蔡英文総統はあいさつの中で、二峰圳が過去100年間、絶えずたっぷりとした水を供給して屏東平原を潤してきたおかげで屏東県は台湾南部における重要な穀倉地帯の一つになることが出来たと説明、先人たちの将来を見据えた計画、ならびに苦労してそれを建設した先住民族の人たちに感謝した。
 
蔡総統は、二峰圳のダム工事は農業発展の手本であるばかりでなく、台日友情の代表的な証しだと指摘。
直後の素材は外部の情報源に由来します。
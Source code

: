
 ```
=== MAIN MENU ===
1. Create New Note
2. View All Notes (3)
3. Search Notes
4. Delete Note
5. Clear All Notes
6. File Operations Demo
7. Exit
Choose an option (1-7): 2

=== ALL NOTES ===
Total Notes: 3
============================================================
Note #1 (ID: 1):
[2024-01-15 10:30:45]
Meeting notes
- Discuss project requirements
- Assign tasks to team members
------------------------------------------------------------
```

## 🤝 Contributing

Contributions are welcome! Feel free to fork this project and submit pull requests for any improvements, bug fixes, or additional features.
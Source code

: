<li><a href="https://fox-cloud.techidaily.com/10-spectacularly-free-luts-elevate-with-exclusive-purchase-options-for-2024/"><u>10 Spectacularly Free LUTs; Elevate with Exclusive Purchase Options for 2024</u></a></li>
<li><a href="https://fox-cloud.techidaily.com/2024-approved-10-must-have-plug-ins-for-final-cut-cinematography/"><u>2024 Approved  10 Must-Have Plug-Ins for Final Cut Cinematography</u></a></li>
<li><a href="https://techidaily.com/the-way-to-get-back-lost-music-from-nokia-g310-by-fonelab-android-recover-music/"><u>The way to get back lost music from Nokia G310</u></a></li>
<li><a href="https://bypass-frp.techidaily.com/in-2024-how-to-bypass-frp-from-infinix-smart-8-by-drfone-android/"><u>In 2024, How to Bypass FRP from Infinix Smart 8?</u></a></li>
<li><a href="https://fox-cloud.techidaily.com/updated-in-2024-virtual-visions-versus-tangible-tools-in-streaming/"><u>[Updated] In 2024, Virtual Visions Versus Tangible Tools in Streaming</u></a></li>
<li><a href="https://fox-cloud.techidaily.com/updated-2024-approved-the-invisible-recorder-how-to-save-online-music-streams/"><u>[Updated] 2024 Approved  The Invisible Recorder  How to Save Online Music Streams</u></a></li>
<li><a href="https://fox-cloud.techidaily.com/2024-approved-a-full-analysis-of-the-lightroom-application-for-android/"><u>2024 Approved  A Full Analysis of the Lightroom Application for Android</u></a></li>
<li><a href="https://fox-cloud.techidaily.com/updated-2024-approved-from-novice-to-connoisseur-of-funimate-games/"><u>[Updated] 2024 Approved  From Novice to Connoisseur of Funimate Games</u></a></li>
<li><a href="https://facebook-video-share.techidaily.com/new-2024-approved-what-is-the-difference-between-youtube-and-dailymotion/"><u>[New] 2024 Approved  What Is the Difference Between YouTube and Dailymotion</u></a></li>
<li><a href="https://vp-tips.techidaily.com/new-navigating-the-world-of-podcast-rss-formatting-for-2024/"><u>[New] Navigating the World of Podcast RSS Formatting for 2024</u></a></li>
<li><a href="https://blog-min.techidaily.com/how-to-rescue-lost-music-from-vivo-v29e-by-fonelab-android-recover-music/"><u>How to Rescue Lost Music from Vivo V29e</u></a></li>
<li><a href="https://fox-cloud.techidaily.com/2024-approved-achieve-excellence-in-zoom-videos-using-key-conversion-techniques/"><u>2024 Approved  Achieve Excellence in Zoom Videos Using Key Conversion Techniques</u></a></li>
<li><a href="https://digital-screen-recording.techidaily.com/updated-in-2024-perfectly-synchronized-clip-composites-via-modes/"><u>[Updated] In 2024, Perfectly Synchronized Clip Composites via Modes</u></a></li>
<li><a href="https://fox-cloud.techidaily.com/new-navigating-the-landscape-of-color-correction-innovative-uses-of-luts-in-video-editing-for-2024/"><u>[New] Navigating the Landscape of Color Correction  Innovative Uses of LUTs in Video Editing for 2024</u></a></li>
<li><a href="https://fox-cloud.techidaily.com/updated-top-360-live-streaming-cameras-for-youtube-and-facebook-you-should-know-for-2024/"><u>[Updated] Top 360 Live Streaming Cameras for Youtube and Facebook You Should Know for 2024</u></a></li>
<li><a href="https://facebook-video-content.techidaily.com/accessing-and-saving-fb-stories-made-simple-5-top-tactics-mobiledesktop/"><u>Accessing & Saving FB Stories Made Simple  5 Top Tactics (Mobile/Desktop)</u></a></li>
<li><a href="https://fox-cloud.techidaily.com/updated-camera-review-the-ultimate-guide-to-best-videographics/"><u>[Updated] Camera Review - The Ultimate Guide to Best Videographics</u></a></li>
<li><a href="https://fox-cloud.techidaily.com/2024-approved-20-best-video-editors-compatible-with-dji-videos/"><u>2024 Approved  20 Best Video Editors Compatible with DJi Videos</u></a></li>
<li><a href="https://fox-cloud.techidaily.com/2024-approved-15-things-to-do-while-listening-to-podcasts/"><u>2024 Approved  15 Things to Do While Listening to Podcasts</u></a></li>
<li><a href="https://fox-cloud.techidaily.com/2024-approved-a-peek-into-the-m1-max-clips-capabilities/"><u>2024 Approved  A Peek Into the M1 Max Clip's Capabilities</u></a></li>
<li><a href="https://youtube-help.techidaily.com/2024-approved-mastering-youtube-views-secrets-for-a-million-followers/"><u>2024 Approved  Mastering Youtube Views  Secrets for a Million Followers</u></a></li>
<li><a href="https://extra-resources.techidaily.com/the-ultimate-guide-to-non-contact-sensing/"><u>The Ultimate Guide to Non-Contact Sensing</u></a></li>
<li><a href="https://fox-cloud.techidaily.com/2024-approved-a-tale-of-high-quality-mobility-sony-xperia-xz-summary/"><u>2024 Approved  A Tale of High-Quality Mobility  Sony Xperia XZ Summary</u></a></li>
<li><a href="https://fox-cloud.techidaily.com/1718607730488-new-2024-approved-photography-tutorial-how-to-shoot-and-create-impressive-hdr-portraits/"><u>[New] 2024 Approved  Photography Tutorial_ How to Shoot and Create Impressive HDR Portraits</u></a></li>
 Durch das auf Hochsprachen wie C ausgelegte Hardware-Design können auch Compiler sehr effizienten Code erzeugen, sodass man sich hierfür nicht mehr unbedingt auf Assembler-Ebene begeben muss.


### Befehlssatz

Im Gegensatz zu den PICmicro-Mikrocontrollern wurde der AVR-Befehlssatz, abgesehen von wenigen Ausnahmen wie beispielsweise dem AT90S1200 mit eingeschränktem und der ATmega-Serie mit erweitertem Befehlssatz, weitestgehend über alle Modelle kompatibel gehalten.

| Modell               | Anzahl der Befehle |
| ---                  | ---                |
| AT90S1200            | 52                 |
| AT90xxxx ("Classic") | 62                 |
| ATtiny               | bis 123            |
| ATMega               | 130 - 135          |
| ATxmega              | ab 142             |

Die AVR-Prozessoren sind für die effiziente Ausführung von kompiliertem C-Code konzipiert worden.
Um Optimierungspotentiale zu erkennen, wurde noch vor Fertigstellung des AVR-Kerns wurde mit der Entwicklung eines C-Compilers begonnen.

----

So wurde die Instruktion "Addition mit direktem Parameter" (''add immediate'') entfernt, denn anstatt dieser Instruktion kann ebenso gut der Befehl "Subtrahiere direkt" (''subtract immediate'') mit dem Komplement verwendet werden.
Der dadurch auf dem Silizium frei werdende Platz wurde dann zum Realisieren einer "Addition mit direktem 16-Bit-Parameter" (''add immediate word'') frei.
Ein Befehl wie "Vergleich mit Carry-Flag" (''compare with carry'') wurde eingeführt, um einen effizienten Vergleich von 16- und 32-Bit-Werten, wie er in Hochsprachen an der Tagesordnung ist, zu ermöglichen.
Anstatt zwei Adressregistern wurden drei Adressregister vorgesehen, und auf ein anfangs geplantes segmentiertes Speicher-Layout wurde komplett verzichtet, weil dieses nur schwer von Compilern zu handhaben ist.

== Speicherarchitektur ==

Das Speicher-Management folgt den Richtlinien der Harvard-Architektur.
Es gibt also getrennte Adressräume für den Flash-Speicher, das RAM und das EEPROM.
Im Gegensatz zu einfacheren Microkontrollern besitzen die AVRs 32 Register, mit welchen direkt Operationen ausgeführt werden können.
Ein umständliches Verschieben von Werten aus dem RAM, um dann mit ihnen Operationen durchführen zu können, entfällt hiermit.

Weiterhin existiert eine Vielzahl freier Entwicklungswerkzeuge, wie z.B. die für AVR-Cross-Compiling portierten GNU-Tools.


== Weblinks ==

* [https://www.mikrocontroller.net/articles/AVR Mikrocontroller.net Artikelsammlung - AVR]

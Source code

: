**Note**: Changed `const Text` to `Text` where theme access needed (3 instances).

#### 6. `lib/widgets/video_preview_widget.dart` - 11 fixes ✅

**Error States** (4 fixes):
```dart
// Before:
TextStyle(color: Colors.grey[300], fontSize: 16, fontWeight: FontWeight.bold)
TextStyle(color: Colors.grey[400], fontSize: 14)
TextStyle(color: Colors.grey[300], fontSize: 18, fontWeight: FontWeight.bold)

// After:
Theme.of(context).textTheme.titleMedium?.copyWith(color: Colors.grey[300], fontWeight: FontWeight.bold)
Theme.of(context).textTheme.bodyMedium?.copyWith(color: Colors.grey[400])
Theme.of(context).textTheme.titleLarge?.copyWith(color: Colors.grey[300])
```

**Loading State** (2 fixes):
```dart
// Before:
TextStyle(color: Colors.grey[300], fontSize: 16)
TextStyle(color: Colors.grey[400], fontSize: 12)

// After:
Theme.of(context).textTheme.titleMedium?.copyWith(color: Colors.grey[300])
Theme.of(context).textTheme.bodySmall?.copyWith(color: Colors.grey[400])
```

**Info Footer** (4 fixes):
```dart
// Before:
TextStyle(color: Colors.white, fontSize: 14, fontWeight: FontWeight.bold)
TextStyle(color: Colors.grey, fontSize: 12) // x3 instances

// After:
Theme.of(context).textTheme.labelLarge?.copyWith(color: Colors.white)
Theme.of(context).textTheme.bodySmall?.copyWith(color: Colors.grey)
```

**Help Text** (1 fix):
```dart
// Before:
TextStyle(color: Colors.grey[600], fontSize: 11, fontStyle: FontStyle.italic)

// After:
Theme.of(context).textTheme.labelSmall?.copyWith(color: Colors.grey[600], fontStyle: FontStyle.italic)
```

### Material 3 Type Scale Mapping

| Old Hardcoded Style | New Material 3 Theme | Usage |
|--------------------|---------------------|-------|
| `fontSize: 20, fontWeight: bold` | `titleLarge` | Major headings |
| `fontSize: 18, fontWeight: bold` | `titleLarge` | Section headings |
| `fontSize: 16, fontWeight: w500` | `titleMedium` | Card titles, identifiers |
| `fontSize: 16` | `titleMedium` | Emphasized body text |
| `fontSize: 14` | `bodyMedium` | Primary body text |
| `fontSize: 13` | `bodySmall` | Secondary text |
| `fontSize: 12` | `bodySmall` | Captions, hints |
また、同ダムの建設が始まって100年後の今年6月に屏東県が林辺渓の伏流水モデルエリアを建設、開通させて、台湾で伏流水施設を持つ初めての県・市となったことを挙げ、同県の関係者の努力を称えると共に、これからも水利施設のレジリエンスを強化し、水資源の保護と持続可能な発展に積極的に取り組んでいく考えを示した。
 
行政院(内閣)の蘇貞昌院長は、「先人たちは知恵を使って二峰圳の地下水を留め置き、過去100年間にわたって土地を潤し、人々ののどの渇きを癒してきた」と指摘。こうした二峰圳に関する知識に基づき、閣議において経済部(日本の経済産業省に相当)水利署に特別案件として指示し、過去3年来伏流水の開発と水資源の保護を前倒しさせてきたことで、昨年の「過去100年で最大の水不足」にも速やかに対応できたと説明した。そして、これからは屏東県来義郷だけでなく台湾全土の各地で地下ダムの建設と伏流水の利用を急ぎ、同時に一般のダムでも浚渫によって水を確保することで、水資源が台湾全体を潤せるようにする考えを示した。
 
屏東県の潘孟安県長は、日本統治時代に鳥居信平技師が描いたビジョンに感謝、来義郷の林辺渓上流に二峰圳を建設して伏流水を取り込んだことで、過去100年来水源は常に豊かで途絶えたことがないと鳥居技師を称賛した。そして屏東県ではここ100年間の知恵を参考にし、「国土の再生と水資源の保護」という考えから台湾初の「補充地下水」を概念とした「大潮州人造湖」を創り上げたと説明。さらに、台湾における伏流水の100年の歴史は常に屏東県にあったとして、屏東県はこれからも歴史をつなげていく役目を担い、次の100年に向けて持続可能な水資源の手本になっていく考えを強調した。